_How to complete this task:_ Lines before the one containing "1. Check the" are to be skipped; reproduce that line and the rest of the records below exactly.

_Extracted information:_
+---+

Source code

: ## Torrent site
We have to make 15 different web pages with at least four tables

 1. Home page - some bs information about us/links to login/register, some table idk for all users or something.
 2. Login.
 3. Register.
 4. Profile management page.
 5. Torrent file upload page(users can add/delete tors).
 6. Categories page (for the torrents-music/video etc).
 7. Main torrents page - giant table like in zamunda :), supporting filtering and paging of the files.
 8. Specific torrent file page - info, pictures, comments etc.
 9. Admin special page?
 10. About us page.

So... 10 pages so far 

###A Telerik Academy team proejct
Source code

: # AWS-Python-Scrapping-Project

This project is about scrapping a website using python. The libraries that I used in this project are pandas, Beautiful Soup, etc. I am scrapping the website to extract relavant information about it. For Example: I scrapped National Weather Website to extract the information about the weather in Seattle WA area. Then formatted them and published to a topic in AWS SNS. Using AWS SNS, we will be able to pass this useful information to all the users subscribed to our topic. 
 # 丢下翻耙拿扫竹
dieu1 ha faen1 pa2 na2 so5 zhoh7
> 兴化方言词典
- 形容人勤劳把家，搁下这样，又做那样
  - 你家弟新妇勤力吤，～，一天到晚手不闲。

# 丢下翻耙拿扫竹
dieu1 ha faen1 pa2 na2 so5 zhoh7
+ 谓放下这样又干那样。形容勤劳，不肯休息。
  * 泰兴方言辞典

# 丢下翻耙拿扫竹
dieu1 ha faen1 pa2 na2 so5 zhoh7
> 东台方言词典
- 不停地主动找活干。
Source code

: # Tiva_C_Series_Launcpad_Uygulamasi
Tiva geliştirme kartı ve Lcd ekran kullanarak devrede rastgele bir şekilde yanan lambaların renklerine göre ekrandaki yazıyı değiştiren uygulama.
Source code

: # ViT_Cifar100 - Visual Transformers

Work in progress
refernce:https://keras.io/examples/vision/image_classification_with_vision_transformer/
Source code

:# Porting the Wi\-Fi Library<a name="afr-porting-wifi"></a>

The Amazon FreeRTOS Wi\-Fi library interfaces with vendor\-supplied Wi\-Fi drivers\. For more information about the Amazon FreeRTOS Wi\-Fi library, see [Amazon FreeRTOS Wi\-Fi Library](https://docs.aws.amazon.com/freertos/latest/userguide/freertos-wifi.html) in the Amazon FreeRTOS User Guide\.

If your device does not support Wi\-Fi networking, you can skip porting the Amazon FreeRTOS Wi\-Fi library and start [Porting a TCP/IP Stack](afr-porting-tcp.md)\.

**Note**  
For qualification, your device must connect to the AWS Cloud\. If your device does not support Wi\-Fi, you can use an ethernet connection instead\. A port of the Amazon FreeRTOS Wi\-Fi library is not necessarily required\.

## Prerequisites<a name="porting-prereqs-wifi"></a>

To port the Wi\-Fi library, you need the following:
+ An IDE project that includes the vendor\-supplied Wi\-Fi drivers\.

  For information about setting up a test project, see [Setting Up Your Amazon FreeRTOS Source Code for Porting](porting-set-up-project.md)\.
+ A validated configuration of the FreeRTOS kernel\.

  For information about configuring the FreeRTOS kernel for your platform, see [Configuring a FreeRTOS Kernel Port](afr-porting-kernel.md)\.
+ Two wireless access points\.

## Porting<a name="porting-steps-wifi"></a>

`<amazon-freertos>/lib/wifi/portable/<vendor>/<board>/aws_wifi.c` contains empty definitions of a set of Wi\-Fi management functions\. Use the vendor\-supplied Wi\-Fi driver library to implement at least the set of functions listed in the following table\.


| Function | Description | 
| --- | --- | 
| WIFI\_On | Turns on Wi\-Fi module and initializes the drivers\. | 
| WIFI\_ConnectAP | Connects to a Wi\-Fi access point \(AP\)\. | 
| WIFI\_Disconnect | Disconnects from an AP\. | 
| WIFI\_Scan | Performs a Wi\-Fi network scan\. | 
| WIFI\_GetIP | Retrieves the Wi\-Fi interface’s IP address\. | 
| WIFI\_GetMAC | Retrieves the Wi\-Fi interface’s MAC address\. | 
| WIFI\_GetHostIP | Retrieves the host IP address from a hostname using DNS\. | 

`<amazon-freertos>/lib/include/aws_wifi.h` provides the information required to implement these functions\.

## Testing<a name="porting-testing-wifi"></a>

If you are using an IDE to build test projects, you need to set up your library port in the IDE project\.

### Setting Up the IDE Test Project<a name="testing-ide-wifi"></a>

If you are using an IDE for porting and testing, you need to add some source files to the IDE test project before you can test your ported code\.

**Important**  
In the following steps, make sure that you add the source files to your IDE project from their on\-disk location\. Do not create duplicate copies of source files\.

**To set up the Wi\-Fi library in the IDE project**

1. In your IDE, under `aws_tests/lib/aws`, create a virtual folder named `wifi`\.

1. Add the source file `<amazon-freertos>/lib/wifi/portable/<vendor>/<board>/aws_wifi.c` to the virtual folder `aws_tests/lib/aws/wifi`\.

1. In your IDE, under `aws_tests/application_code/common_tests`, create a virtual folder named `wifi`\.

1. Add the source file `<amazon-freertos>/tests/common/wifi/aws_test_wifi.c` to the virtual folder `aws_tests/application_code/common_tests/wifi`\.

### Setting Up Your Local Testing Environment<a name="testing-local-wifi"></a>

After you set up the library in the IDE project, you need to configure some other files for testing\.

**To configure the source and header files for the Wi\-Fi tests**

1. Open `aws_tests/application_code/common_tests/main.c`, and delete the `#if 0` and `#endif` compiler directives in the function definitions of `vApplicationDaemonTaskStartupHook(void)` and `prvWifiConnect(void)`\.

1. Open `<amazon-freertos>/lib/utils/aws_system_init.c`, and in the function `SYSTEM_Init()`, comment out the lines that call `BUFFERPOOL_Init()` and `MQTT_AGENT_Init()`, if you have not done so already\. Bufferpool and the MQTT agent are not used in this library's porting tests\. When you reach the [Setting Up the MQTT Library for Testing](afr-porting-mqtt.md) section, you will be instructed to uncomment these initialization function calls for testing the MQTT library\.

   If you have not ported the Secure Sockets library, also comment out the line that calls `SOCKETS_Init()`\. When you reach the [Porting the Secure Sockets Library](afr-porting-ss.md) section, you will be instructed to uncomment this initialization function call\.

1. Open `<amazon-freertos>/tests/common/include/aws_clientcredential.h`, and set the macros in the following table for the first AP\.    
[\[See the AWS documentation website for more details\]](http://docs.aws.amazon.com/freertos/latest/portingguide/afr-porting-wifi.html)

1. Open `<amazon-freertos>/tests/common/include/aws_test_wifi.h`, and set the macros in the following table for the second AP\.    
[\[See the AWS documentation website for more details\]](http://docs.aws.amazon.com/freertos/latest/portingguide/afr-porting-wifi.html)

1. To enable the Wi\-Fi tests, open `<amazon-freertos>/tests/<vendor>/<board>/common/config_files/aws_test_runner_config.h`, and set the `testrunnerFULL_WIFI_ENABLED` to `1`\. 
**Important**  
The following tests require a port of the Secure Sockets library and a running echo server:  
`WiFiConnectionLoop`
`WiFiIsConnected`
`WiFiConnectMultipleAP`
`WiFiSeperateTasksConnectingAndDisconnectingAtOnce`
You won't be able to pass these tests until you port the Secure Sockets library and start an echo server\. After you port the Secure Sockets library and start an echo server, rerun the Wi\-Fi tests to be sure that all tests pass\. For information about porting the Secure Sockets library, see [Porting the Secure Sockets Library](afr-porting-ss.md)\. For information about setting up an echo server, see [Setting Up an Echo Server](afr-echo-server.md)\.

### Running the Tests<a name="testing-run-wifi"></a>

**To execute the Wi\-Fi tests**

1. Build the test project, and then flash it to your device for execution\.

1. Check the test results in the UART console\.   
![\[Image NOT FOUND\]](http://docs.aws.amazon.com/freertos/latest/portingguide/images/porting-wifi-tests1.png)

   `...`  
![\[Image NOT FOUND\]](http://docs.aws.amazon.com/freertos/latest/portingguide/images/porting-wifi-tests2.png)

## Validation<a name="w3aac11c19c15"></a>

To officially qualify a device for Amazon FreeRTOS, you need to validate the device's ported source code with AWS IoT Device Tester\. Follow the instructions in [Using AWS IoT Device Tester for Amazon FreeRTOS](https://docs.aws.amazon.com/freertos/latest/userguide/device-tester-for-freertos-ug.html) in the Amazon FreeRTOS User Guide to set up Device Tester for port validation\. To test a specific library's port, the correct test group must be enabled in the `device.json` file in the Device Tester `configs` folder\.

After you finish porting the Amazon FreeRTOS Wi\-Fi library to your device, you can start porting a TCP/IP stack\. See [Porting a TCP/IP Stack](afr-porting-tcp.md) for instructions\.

+---+

_Answer area:_
1. Check the test results in the UART console\.   
![\[Image NOT FOUND\]](http://docs.aws.amazon.com/freertos/latest/portingguide/images/porting-wifi-tests1.png)

   `...`  
![\[Image NOT FOUND\]](http://docs.aws.amazon.com/freertos/latest/portingguide/images/porting-wifi-tests2.png)

## Validation<a name="w3aac11c19c15"></a>

To officially qualify a device for Amazon FreeRTOS, you need to validate the device's ported source code with AWS IoT Device Tester\. Follow the instructions in [Using AWS IoT Device Tester for Amazon FreeRTOS](https://docs.aws.amazon.com/freertos/latest/userguide/device-tester-for-freertos-ug.html) in the Amazon FreeRTOS User Guide to set up Device Tester for port validation\. To test a specific library's port, the correct test group must be enabled in the `device.json` file in the Device Tester `configs` folder\.

After you finish porting the Amazon FreeRTOS Wi\-Fi library to your device, you can start porting a TCP/IP stack\. See [Porting a TCP/IP Stack](afr-porting-tcp.md) for instructions\.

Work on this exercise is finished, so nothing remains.